La sala professori verticale
La sala professori

La sala professori del regista İlker Çatak fotografa un mondo particolare per restituire in miniatura l’immagine di un mondo universale: la scuola è intesa sì come un luogo in cui si sovrappongono questioni, accavallano episodi, incontrano persone come in una società, ma è più di tutto uno spettro, il riflesso di una condizione esistenziale a cui siamo esposti e dove sembra prevalere l’individualismo sfrenato, la menzogna, l’ipocrisia, l’ambiguità. Un modo più che un mondo, dove si smonta qualsiasi ideale di comunità e dove la verità appare come un miraggio. Non è un film contro l’istituzione scolastica, ben inteso, ma un film sulle persone che abitano questo piccolo mondo e che si trovano a vivere medesime dinamiche nel grande mondo. E risulta molto interessante la scelta di far indossare all’insegnante Carla Nowak lo sguardo della donna che crede nella giustizia e nella verità esponendola ugualmente a quella sottile ambiguità di cui il film si nutre. Il video registrato di nascosto, all’insaputa di tutti, non comunica alcuna verità ma amplificherà semplicemente il sospetto e l’insicurezza. 

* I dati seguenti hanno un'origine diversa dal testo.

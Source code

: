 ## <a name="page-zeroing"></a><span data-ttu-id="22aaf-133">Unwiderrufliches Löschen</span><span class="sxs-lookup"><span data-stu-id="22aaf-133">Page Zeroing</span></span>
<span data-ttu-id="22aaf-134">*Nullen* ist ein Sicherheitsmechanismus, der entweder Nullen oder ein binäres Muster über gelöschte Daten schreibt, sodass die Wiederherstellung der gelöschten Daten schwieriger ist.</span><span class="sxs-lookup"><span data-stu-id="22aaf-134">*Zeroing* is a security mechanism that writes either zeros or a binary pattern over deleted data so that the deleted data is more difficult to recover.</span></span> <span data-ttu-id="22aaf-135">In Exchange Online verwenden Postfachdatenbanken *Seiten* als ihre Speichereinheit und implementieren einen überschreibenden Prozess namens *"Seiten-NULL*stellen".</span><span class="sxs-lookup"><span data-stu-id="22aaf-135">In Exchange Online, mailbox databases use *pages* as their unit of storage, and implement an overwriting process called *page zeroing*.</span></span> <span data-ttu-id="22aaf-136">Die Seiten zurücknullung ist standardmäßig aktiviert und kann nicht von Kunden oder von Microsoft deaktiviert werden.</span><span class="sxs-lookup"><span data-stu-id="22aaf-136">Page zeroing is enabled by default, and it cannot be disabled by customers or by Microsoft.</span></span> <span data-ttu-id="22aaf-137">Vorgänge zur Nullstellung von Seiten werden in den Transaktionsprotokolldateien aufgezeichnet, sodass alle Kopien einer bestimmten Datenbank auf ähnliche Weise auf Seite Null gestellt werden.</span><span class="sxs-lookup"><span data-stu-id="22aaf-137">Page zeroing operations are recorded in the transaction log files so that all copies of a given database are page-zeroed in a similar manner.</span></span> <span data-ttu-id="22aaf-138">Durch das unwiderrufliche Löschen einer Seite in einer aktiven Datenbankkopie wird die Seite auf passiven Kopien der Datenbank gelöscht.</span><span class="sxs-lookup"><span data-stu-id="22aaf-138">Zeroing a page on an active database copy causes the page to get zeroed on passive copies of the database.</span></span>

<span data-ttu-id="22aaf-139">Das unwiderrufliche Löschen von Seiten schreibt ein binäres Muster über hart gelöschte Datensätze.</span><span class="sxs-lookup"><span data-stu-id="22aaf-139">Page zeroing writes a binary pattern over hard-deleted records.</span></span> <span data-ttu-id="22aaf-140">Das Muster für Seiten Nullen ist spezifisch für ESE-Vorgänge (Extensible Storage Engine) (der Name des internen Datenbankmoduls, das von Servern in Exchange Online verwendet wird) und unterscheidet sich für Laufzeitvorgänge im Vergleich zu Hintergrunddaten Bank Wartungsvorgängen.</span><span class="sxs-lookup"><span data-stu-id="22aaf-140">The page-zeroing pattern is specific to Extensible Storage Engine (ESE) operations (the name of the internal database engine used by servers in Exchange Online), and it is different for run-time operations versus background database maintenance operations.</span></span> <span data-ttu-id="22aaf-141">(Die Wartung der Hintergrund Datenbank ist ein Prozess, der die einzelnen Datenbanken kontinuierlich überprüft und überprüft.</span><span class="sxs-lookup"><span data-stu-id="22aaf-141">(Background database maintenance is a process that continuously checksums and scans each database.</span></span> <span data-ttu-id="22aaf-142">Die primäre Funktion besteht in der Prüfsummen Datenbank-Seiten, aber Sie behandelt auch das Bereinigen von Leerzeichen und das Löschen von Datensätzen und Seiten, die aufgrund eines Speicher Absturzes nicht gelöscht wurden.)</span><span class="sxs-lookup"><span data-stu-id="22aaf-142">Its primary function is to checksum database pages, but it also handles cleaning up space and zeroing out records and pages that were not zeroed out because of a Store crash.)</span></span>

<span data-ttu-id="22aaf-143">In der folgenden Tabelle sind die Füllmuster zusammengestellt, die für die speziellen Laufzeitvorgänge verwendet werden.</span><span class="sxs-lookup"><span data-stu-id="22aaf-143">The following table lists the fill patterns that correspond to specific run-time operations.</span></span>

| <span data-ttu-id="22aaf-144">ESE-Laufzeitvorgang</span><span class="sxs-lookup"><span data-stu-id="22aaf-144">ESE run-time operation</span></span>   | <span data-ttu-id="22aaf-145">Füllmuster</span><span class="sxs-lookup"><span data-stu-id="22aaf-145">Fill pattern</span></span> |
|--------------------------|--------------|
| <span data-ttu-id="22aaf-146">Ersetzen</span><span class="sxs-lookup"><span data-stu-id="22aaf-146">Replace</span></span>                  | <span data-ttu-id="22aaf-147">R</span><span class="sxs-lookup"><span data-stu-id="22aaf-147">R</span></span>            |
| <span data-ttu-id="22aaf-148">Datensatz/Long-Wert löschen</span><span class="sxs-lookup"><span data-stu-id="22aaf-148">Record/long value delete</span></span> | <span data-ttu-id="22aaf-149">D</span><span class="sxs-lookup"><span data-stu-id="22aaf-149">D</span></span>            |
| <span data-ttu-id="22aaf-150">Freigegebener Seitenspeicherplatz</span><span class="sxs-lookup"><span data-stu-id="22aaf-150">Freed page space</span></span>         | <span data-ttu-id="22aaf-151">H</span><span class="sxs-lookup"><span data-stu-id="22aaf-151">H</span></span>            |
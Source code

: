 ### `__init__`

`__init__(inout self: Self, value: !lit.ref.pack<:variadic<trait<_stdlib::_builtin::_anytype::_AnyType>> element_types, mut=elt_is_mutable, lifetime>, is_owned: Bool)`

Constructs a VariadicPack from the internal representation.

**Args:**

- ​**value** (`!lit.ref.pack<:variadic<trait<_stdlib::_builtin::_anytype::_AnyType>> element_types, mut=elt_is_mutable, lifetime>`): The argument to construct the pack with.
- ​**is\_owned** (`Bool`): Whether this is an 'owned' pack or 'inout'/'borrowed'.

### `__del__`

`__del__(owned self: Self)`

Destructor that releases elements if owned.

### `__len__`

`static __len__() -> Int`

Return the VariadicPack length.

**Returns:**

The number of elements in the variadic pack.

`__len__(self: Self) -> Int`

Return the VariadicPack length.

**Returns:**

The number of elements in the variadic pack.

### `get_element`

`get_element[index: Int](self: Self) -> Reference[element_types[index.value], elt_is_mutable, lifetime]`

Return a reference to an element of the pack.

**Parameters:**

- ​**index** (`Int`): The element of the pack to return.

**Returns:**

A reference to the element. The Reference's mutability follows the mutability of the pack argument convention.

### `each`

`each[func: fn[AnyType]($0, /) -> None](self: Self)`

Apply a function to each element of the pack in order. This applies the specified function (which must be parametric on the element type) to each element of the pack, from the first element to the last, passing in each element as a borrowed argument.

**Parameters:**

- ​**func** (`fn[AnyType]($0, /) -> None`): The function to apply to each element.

È questo il vero motivo dello scandolo: la verità rende liberi a patto che, solo se, a determinate condizioni, fino a prova contraria. E la Nowak se ne renderà conto a proprio spese scoprendosi fragile, vulnerabile e incapace di frenare quella valanga di scetticismo che inquina ciascun ambito del mondo (le relazioni, i media…) a sua volta consapevole di essere tanto condizionato dalla verità di immagini usate come prove di evidenza quanto sfiduciato dalle stesse perché schiacciato dalla forza della propria autoreferenzialità.

 

Dalla visione di questo film si esce disturbati. È un’esperienza per lo sguardo di ciascuno che conduce a porsi diverse domande decisive per l’oggi: nonostante la rabbia, la frustrazione, i nostri desideri, le paure, per cosa vale la pena lottare? Da che cosa vogliamo metterci in salvo? Chi e cosa proteggiamo? Per cosa siamo disposti a lasciarci ferire? Cosa significa, oggi, sacrificio? È guardando il corpo teso di Carla Nowak, la sua odissea, ma soprattutto l’azione resistente del ragazzo Oskar disposto a tutto pur di credere alla madre, che tornano alla memoria le parole di Agostino: “Molti ho incontrato che volevano ingannare, nessuno che volesse essere ingannato”. Sì, è un film di resistenza e di spirito che si domanda se e dove è ancora possibile trovare da qualche parte la salvezza.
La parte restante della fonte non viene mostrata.